Anatsui realises his enormous works with the help of a team of assistants, but he does not create a sketch for them to follow, instead wanting the materials to take the lead. ‘[The assistants] are more a part of the process; they are not all the time just hands. Working this way, I have got to understand both the material and the different touches or styles of each assistant. It is like conducting an orchestra of musicians each with peculiar performing skill.’3 Once completed the works are never fixed, but are reconfigured for new locations and environments, forever changing and renewing.
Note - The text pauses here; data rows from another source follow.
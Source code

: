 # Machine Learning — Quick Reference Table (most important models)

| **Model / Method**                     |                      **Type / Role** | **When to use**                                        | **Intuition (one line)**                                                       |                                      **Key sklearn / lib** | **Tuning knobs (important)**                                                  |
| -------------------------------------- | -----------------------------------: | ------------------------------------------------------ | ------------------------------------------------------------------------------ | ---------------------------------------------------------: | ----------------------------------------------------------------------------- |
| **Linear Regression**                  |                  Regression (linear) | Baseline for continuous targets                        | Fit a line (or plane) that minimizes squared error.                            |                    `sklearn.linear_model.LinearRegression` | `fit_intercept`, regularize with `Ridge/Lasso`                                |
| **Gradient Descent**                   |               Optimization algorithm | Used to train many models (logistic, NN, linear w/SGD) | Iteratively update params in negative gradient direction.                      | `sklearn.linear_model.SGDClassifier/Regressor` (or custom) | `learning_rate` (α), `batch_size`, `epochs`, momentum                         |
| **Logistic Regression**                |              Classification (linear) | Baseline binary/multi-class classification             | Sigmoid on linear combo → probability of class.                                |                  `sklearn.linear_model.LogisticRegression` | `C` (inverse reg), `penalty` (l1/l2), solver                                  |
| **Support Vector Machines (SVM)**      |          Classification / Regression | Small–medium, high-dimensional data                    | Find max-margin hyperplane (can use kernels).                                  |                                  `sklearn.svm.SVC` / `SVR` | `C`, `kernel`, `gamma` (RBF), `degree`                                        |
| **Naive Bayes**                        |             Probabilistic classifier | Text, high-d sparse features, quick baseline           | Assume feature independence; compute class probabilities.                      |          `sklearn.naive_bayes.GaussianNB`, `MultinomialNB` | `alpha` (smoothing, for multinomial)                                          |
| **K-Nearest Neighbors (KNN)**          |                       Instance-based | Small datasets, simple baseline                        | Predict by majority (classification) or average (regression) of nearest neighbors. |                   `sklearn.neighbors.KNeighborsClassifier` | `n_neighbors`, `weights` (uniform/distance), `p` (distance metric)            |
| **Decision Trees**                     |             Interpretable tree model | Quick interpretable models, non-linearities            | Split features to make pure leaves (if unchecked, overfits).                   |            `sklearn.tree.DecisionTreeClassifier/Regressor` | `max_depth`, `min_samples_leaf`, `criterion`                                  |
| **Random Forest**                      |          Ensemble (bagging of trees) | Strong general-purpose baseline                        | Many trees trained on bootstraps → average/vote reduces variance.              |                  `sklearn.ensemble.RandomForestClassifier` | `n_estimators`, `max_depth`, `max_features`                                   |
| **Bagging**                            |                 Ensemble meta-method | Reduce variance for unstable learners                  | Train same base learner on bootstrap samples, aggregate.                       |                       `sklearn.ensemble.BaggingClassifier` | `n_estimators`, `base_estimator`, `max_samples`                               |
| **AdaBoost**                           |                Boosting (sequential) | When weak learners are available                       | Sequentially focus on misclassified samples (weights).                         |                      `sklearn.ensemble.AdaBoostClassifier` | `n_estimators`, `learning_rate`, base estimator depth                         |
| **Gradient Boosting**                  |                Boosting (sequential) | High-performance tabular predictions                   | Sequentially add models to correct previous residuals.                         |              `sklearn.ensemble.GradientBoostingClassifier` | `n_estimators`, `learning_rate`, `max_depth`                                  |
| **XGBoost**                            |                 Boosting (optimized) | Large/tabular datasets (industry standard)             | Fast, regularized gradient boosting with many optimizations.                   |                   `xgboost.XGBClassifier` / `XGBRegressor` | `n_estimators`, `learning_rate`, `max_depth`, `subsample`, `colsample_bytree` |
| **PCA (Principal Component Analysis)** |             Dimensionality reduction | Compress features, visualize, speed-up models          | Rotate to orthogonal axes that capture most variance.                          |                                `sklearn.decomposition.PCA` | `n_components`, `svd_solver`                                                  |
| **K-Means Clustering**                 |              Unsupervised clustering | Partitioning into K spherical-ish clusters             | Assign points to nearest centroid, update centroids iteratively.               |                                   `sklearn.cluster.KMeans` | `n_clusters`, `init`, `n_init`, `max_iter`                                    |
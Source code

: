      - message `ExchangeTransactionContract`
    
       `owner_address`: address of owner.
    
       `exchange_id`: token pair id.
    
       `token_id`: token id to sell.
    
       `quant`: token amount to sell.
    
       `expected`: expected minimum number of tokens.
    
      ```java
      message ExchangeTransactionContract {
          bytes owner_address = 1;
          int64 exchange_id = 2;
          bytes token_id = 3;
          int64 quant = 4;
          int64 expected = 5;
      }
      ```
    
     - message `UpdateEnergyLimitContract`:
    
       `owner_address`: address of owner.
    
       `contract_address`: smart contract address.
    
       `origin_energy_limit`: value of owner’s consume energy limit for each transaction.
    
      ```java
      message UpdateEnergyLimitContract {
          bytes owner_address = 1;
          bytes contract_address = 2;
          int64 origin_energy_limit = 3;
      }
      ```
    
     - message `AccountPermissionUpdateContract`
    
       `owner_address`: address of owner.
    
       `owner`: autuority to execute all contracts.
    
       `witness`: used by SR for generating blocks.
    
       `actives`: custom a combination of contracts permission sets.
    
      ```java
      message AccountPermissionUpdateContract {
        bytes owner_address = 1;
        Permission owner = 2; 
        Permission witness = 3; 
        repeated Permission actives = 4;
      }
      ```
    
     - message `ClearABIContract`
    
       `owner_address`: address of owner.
1 El Anatsui, Asi (David Krut Publishing in association with October Gallery, 2006) unpaginated.
2 El Anatsui as quoted in Britta Schmitz ‘Who Knows Tomorrow – Who Knows Today’ in Udo Kittelmann, Chika Okeke- Agulu and Britta Schmitz (ed.) Who Knows Tomorrow, Berlin (Verlag der Walther König, 2012) p.xx.
3 El Anatsui, Asi, unpaginated.

Biography

Trained as a sculptor at the College of Art, University of Science and Technology in Kumasi, Ghana, before starting to teach at the University of Nigeria, Nsukka in 1975.
Recent solo shows include El Anatsui: When I Last Wrote to You About Africa (organised by the Museum for African Art, New York, USA); Royal Ontario Museum, Toronto, Canada, 2010 and USA tour 2011 – 2013; A Fateful Journey: Africa in the Works of El Anatsui, National Museum of Ethnology, Osaka, Japan, 2010 and national museum tour; El Anatsui: Gawu, Oriel Mostyn Gallery, Llandudno, (in association with October Gallery, London), touring UK, Ireland and USA 2003 – 2008.
El Anatsui’s work is regularly shown in group exhibitions internationally and is held in major international collections notably the British Museum, London, UK; The Metropolitan Museum of Art, New York, USA; The Museum of Modern Art, New York, USA; The Centre Pompidou, Musée National d’Art Moderne, Paris, France.